WHAT YOU WILL DO –
Copy out every line from the records that includes "logo".

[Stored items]
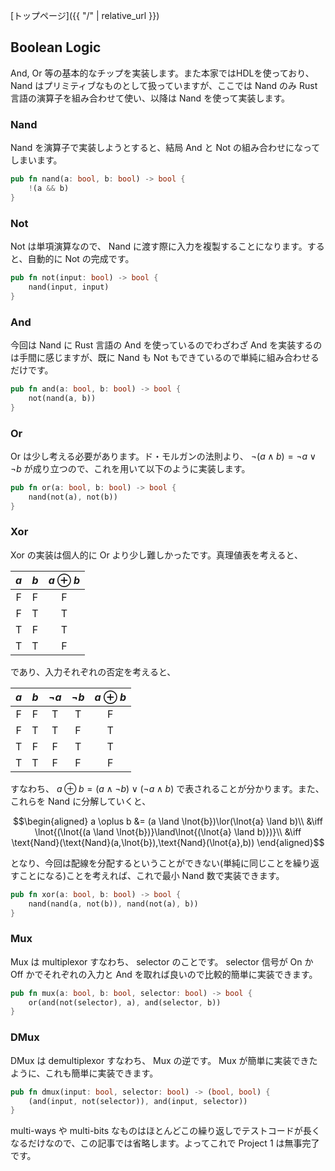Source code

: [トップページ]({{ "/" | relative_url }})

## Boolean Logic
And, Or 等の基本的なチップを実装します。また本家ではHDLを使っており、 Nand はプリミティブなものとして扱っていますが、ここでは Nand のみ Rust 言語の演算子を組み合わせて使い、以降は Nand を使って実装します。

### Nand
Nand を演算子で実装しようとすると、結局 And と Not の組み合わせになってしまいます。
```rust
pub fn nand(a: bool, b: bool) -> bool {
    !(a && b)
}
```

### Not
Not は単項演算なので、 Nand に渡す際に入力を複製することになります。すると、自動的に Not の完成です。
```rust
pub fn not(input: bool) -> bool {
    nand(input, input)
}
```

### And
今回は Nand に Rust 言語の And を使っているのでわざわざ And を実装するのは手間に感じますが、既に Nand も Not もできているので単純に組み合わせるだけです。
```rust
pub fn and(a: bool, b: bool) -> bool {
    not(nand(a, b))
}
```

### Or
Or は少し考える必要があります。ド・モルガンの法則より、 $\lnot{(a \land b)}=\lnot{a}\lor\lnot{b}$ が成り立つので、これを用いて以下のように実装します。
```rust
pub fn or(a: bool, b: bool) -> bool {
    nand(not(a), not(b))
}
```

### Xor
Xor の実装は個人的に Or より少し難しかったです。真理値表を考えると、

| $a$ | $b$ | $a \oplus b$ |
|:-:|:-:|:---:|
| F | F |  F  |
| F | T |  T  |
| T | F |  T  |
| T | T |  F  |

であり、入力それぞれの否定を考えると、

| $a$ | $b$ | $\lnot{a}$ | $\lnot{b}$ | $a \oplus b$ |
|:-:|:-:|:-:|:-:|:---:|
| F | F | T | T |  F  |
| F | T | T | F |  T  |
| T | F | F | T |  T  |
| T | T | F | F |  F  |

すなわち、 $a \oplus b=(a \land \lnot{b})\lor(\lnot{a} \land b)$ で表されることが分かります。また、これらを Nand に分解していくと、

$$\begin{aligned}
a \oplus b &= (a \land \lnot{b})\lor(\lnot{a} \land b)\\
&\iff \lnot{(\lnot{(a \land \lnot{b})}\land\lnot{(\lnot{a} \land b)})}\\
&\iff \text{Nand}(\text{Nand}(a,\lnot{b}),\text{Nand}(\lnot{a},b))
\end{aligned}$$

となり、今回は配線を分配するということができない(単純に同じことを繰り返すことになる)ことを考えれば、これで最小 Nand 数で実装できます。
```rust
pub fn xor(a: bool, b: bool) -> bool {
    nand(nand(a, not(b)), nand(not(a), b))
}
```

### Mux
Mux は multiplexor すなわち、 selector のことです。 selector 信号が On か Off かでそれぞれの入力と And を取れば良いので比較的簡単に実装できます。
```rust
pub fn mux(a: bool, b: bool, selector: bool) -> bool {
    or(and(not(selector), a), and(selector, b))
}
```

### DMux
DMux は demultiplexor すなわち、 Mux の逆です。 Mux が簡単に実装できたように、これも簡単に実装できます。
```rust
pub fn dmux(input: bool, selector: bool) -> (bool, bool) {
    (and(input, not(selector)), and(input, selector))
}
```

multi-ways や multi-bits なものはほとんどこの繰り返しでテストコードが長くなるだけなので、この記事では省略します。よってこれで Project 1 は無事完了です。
--
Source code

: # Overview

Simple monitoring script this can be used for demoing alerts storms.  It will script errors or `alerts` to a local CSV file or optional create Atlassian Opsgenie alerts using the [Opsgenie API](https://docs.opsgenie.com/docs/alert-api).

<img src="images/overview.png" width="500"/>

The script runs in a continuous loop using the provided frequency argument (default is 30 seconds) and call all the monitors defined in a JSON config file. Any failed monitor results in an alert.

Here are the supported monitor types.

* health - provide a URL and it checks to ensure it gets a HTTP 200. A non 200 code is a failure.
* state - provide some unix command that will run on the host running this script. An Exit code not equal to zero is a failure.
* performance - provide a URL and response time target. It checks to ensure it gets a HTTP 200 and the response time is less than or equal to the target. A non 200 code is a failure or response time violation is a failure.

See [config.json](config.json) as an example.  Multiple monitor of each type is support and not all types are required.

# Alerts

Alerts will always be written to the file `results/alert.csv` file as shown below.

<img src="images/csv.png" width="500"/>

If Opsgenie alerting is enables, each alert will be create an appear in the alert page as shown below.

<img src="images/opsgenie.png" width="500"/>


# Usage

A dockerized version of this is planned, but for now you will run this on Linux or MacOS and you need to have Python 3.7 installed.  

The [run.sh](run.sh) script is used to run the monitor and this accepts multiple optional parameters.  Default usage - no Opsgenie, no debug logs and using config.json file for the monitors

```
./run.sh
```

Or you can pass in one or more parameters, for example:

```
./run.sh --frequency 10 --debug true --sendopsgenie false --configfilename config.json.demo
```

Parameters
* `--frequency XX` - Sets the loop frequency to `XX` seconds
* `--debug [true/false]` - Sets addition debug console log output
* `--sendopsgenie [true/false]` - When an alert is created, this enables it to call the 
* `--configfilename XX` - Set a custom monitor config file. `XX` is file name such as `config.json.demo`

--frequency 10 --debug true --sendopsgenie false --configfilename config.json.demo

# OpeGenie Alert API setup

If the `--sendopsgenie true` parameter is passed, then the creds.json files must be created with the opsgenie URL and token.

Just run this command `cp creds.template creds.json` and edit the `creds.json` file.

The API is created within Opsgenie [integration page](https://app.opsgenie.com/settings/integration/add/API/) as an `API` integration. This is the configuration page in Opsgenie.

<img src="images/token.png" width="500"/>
==
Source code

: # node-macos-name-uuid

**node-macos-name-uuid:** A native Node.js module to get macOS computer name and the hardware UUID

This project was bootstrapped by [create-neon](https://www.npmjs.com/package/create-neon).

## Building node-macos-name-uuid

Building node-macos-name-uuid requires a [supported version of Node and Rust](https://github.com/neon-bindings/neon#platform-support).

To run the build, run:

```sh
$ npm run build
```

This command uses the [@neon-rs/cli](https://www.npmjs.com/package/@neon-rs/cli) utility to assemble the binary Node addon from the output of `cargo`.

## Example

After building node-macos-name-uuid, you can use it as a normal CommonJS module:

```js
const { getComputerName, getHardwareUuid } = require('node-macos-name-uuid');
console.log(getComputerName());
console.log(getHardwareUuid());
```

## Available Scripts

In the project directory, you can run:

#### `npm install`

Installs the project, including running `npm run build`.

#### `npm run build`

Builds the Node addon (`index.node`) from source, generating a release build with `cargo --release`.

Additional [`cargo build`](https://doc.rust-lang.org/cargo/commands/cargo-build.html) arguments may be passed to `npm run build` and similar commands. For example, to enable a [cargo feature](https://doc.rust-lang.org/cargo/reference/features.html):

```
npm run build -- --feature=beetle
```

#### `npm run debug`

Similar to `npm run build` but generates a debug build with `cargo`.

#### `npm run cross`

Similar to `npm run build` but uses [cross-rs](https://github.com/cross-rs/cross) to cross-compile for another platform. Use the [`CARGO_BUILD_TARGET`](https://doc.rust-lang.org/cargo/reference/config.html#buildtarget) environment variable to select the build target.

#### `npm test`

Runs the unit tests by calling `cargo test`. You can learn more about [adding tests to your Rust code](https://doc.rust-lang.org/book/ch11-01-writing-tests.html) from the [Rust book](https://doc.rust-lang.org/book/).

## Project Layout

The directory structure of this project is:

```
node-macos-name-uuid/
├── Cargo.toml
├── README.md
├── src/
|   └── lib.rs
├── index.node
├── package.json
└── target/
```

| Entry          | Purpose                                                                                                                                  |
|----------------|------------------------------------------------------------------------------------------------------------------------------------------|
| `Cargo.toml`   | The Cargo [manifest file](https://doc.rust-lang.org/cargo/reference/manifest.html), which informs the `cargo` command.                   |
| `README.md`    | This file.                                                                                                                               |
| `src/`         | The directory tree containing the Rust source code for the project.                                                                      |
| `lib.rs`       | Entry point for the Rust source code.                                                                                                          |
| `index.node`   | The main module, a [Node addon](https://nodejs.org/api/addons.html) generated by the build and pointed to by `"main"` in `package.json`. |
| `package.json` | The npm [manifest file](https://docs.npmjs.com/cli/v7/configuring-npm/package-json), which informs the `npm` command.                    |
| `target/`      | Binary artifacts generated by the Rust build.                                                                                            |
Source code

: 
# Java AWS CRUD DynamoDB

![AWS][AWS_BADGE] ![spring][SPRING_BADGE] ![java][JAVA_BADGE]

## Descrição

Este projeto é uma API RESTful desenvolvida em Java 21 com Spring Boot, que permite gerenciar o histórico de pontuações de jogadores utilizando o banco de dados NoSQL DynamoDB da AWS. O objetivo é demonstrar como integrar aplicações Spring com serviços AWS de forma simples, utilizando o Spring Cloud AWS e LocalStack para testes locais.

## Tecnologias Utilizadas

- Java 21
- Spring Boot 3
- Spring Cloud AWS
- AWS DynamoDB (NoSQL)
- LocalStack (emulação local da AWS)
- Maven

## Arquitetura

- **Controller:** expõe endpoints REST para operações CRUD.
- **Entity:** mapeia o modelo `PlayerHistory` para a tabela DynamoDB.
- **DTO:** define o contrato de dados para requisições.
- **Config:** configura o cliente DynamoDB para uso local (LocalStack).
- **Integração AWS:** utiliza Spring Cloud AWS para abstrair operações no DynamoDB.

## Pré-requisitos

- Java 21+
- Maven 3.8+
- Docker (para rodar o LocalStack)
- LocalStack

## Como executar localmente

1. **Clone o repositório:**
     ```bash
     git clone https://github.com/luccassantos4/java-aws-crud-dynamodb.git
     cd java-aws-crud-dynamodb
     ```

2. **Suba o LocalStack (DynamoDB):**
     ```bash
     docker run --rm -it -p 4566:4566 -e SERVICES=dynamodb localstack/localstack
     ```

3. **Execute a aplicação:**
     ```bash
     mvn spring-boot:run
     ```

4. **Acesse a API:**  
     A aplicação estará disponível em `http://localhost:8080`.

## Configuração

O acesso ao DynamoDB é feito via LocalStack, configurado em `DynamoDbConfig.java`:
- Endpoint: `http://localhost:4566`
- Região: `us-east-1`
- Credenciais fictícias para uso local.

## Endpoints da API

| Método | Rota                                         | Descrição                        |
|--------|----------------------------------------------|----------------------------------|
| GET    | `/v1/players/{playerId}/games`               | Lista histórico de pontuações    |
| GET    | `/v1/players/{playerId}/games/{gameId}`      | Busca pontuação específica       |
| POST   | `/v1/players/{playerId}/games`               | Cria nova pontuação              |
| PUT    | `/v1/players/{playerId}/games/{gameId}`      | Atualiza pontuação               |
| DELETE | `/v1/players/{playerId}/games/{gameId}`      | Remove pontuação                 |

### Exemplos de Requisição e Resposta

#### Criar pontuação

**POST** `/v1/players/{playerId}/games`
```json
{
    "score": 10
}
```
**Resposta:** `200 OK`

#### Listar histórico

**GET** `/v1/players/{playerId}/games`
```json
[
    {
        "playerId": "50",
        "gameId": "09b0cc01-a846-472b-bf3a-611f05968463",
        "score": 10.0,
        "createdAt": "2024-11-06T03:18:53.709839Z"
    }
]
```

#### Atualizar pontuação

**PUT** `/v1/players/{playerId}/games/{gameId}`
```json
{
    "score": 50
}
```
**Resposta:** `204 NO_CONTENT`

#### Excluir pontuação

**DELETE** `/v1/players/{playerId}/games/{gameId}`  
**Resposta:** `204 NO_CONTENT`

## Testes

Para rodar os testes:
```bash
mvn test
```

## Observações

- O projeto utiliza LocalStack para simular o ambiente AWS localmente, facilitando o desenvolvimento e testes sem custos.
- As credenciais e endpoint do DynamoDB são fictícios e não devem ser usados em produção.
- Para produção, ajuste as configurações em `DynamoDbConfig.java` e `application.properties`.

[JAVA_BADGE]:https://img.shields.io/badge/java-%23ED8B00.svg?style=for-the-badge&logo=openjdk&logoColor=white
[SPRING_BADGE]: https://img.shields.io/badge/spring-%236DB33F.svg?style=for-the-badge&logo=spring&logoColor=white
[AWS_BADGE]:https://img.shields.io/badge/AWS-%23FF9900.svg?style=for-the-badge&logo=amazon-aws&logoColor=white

ANSWER TO THIS PROBLEM –
[JAVA_BADGE]:https://img.shields.io/badge/java-%23ED8B00.svg?style=for-the-badge&logo=openjdk&logoColor=white
[SPRING_BADGE]: https://img.shields.io/badge/spring-%236DB33F.svg?style=for-the-badge&logo=spring&logoColor=white
[AWS_BADGE]:https://img.shields.io/badge/AWS-%23FF9900.svg?style=for-the-badge&logo=amazon-aws&logoColor=white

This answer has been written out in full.